Task prompt :: Your answer must be the lines of the entries below, exactly as written, from the first line through the line containing "### Примечание".

Data ::
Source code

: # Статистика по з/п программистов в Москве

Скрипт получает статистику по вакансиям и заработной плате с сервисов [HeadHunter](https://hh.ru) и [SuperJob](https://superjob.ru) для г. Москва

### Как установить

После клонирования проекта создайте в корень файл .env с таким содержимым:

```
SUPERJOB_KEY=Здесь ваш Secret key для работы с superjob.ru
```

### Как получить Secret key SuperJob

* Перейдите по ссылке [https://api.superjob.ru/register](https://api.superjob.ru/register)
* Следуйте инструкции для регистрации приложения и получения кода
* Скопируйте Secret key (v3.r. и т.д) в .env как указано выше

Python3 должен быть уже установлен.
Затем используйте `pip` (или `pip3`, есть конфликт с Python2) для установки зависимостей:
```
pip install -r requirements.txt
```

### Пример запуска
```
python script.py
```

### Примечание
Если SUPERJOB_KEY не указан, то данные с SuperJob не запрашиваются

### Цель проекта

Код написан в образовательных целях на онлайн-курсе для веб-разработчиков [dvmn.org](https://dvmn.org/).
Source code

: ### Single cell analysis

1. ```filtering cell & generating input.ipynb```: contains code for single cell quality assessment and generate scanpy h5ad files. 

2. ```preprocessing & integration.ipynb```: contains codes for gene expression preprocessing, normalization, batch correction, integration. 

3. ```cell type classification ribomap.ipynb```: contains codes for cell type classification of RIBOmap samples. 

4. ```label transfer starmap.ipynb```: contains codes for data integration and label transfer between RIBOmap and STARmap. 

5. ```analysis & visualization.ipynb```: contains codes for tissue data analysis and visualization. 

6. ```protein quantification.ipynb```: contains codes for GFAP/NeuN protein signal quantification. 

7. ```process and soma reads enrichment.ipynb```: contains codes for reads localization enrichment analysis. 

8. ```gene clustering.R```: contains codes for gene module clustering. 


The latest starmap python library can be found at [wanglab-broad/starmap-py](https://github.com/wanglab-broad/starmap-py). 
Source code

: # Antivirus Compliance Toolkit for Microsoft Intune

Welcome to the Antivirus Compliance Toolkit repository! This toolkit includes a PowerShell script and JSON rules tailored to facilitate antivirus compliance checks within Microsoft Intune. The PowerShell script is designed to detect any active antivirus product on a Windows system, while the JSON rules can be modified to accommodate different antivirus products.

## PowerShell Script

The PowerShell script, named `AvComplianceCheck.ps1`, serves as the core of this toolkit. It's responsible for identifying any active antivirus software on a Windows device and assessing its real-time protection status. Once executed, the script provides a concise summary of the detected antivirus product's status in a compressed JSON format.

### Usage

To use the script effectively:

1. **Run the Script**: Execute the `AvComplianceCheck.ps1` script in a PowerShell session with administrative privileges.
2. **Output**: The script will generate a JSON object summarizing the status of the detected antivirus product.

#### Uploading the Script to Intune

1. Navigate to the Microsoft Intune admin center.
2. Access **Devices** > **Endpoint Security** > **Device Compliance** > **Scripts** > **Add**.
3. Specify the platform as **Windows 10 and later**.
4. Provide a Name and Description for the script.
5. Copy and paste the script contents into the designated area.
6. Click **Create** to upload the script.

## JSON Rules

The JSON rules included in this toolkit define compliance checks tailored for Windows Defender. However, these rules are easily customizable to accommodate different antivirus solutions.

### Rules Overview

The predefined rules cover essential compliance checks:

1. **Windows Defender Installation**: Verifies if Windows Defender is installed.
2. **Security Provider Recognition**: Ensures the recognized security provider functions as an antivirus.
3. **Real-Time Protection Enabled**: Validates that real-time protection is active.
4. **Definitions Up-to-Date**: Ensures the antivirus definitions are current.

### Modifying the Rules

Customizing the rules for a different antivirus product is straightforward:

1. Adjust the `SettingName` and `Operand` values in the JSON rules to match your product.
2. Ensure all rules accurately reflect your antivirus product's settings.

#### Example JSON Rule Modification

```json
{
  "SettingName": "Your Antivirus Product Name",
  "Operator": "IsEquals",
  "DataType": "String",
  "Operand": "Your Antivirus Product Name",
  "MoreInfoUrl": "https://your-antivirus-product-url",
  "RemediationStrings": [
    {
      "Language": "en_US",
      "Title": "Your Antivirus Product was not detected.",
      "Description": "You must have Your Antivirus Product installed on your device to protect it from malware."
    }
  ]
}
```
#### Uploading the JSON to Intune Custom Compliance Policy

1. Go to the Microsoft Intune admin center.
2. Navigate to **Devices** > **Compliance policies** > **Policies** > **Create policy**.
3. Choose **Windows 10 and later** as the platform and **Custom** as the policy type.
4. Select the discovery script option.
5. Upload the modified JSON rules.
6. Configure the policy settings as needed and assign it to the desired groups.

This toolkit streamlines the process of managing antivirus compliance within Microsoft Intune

Task output ::
Source code

: # Статистика по з/п программистов в Москве

Скрипт получает статистику по вакансиям и заработной плате с сервисов [HeadHunter](https://hh.ru) и [SuperJob](https://superjob.ru) для г. Москва

### Как установить

После клонирования проекта создайте в корень файл .env с таким содержимым:

```
SUPERJOB_KEY=Здесь ваш Secret key для работы с superjob.ru
```

### Как получить Secret key SuperJob

* Перейдите по ссылке [https://api.superjob.ru/register](https://api.superjob.ru/register)
* Следуйте инструкции для регистрации приложения и получения кода
* Скопируйте Secret key (v3.r. и т.д) в .env как указано выше

Python3 должен быть уже установлен.
Затем используйте `pip` (или `pip3`, есть конфликт с Python2) для установки зависимостей:
```
pip install -r requirements.txt
```

### Пример запуска
```
python script.py
```

### Примечание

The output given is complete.